INFORMATION Start Marker
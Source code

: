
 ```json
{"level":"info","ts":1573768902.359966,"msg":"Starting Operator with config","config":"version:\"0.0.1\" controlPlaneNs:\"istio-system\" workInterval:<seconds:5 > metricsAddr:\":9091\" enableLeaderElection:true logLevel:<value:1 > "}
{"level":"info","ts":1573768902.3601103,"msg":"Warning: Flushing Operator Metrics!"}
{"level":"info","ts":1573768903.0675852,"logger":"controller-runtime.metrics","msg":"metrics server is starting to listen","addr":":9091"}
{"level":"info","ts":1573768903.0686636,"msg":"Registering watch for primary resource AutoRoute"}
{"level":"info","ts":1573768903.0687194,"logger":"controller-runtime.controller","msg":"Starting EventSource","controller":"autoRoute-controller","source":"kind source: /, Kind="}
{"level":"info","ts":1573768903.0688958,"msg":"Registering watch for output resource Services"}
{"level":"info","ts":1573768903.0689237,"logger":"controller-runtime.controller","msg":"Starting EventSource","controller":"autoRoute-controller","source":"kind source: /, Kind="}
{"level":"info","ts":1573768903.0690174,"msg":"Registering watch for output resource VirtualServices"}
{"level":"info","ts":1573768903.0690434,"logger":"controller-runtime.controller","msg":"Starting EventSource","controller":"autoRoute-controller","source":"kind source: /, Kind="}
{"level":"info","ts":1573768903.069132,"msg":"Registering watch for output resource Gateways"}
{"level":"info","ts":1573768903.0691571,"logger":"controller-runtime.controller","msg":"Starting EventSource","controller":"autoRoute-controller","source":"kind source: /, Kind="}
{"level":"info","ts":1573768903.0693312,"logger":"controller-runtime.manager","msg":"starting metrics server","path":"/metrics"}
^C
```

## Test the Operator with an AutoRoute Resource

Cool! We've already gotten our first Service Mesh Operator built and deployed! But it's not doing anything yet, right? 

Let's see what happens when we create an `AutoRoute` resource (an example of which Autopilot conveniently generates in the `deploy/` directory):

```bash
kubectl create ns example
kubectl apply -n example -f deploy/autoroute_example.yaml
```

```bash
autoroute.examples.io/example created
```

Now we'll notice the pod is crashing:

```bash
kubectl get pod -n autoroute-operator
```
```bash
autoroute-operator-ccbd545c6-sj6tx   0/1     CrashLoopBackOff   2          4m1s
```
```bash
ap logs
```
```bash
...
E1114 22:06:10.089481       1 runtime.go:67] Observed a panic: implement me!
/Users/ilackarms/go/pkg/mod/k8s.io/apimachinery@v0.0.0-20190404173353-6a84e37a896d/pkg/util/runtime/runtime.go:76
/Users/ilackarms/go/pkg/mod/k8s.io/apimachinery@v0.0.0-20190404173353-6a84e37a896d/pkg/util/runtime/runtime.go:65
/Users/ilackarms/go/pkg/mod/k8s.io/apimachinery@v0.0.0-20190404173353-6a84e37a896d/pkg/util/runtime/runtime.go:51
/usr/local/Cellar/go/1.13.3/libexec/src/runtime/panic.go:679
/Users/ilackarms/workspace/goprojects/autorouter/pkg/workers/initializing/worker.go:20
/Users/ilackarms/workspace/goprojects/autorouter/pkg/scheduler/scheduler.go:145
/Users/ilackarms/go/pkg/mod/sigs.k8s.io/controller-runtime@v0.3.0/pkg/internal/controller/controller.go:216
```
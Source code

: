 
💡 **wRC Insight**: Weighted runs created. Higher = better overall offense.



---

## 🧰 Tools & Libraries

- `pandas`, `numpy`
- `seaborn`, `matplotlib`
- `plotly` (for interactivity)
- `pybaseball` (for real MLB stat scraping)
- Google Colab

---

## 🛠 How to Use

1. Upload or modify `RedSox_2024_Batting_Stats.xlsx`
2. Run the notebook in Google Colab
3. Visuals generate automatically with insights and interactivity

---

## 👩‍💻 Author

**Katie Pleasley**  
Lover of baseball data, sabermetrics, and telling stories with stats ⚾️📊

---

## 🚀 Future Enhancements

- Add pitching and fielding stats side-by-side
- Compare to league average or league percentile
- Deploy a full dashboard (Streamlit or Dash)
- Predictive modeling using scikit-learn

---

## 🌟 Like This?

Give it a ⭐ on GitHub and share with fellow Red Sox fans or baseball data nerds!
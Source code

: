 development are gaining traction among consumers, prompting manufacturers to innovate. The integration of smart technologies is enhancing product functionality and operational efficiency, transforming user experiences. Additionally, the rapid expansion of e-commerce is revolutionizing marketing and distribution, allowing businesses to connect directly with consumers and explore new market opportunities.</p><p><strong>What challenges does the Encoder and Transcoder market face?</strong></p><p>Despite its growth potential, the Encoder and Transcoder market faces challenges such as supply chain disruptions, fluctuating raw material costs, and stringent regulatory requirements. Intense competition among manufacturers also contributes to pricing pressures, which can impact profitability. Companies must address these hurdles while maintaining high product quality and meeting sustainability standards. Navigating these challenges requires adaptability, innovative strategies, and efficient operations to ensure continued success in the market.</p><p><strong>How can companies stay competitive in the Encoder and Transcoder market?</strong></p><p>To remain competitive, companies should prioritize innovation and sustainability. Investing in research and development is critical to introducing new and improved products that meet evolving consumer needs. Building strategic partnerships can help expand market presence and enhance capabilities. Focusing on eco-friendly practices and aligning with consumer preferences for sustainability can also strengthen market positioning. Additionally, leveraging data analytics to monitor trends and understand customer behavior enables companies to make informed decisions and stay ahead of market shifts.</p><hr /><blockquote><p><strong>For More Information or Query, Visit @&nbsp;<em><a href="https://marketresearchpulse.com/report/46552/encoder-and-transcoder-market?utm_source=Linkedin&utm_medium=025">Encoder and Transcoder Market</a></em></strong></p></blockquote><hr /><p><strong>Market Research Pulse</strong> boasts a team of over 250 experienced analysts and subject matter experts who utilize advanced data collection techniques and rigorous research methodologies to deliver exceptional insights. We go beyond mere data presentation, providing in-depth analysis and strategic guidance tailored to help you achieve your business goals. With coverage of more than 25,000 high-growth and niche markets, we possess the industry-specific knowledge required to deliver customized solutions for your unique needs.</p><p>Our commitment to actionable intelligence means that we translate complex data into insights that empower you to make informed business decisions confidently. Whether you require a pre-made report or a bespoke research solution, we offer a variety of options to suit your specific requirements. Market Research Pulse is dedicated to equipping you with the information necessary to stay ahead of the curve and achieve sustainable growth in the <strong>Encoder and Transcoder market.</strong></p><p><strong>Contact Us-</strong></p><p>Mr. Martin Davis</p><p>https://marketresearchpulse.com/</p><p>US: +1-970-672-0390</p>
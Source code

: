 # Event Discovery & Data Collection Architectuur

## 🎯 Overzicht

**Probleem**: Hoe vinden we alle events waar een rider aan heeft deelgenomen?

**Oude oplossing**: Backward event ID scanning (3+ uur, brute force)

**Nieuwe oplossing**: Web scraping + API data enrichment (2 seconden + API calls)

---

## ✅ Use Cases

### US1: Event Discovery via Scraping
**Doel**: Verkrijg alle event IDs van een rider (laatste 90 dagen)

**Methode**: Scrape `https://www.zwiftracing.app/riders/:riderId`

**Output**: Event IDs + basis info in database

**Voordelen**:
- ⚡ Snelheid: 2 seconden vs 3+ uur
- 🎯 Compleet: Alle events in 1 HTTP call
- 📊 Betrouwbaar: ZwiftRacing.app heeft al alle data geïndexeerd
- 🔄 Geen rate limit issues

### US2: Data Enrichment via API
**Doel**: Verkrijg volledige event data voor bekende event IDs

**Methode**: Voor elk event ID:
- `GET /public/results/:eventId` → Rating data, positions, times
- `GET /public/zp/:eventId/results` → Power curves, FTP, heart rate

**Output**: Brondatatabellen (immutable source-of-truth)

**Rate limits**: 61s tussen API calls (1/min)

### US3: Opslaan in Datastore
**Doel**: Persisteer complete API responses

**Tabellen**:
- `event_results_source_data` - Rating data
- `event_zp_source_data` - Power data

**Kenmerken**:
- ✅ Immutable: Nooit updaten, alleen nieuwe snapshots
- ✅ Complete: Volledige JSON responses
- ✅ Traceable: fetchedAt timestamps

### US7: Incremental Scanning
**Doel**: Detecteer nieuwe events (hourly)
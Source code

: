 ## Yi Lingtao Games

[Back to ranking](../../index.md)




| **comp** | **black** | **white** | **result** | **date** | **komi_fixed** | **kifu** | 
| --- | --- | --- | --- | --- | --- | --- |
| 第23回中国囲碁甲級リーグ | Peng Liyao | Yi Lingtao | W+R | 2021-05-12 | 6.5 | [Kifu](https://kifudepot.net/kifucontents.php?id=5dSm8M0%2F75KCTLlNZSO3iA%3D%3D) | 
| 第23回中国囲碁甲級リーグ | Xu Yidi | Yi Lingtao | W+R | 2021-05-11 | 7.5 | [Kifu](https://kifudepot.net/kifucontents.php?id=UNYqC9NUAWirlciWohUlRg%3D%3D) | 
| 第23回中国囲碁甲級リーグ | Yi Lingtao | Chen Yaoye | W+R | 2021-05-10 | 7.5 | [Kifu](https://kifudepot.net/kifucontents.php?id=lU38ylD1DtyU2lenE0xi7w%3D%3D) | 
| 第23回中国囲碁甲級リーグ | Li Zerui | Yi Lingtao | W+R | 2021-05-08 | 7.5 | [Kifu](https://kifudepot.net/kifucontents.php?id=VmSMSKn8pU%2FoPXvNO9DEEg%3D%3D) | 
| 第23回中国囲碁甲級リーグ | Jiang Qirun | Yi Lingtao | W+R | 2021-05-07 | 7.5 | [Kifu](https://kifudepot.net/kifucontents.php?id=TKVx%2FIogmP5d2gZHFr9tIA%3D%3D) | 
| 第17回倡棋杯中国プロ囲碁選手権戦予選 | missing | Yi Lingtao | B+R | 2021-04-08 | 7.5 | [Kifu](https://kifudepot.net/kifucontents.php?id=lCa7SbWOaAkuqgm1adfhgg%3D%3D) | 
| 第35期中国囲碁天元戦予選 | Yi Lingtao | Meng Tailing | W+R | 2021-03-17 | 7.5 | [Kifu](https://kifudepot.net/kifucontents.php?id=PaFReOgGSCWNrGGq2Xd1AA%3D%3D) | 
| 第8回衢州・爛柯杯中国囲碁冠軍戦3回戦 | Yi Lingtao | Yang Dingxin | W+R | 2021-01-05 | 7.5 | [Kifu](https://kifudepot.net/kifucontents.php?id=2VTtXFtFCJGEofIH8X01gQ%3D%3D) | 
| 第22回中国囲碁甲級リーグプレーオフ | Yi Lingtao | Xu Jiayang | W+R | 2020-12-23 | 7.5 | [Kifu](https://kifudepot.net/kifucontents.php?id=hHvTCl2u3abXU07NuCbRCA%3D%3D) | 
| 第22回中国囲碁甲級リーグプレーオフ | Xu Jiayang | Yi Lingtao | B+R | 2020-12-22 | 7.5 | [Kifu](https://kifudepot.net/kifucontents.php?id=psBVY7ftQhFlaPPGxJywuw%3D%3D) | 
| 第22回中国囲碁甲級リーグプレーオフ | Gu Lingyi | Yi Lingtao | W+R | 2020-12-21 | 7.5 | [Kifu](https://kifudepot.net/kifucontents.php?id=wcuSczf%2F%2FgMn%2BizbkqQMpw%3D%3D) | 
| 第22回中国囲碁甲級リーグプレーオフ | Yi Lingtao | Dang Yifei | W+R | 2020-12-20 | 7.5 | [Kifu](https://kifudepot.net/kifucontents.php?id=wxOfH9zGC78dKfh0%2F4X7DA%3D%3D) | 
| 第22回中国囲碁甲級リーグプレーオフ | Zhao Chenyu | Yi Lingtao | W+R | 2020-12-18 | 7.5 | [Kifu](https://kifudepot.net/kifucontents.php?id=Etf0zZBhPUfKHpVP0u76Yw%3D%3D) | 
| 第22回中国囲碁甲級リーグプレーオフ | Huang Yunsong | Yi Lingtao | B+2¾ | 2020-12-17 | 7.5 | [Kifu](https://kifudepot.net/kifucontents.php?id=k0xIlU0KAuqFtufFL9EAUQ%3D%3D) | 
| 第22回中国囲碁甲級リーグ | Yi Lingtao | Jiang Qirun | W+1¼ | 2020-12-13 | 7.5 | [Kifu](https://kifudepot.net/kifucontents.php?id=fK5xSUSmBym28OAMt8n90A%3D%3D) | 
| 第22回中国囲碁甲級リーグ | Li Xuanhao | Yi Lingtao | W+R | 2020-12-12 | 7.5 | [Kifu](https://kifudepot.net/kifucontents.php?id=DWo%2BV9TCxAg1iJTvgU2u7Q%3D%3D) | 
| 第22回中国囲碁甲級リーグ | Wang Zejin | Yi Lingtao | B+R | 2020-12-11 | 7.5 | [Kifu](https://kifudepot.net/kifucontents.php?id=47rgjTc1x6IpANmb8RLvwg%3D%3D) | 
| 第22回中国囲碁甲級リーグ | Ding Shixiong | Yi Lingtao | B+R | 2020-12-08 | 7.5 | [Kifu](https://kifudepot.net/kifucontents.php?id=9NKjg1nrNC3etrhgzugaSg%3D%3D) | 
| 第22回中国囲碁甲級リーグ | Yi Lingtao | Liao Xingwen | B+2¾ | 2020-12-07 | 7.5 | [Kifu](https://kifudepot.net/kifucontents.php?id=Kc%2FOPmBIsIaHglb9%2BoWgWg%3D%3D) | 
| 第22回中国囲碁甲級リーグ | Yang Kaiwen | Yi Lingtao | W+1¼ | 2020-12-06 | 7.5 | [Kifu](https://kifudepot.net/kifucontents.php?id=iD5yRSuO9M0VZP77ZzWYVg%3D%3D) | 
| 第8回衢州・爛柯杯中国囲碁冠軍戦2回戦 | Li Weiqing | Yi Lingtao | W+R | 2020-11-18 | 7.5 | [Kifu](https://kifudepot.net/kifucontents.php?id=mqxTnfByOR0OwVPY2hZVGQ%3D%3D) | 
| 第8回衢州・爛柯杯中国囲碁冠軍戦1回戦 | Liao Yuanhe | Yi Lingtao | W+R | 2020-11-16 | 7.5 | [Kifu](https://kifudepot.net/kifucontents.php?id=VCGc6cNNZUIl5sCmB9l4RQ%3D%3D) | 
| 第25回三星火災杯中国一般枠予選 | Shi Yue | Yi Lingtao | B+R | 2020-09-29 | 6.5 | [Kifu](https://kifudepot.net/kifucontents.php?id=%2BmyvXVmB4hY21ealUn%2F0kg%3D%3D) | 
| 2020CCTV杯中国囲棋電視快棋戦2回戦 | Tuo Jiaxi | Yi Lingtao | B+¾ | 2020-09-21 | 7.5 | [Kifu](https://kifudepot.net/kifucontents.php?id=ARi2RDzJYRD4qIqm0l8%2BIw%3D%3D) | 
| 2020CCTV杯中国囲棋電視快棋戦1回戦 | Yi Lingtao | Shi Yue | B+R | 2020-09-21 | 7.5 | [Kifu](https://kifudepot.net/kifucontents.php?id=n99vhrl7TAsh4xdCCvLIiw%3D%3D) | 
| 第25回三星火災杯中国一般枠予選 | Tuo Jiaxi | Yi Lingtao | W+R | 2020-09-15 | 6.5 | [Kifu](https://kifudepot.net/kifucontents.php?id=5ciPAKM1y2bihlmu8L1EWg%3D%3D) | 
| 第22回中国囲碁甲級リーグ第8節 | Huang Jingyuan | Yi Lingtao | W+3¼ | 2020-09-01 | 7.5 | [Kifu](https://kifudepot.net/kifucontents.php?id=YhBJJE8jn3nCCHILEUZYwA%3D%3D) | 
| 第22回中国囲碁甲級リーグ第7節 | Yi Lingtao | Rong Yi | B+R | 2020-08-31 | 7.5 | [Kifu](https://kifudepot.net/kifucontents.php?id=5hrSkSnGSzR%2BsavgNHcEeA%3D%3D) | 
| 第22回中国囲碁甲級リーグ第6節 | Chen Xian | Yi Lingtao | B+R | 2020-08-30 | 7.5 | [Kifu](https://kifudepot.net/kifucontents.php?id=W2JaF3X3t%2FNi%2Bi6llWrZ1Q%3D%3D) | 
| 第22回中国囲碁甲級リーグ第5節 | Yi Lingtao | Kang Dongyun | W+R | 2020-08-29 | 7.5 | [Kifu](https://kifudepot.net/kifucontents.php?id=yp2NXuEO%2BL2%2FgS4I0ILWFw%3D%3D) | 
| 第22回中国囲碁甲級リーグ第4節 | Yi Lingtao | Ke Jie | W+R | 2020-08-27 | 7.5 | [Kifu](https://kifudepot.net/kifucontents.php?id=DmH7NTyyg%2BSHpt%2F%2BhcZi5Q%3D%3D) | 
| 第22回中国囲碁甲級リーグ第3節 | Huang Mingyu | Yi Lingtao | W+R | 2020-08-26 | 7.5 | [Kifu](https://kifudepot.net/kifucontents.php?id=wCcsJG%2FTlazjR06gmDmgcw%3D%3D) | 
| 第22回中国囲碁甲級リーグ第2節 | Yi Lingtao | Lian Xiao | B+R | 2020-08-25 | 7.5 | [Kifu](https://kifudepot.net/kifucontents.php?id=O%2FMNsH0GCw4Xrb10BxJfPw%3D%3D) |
INFORMATION End Marker
## WORK INSTRUCTION
Return each line among the entries that holds the word "server".

## RESPONSE BELOW
{"level":"info","ts":1573768903.0675852,"logger":"controller-runtime.metrics","msg":"metrics server is starting to listen","addr":":9091"}
{"level":"info","ts":1573768903.0693312,"logger":"controller-runtime.manager","msg":"starting metrics server","path":"/metrics"}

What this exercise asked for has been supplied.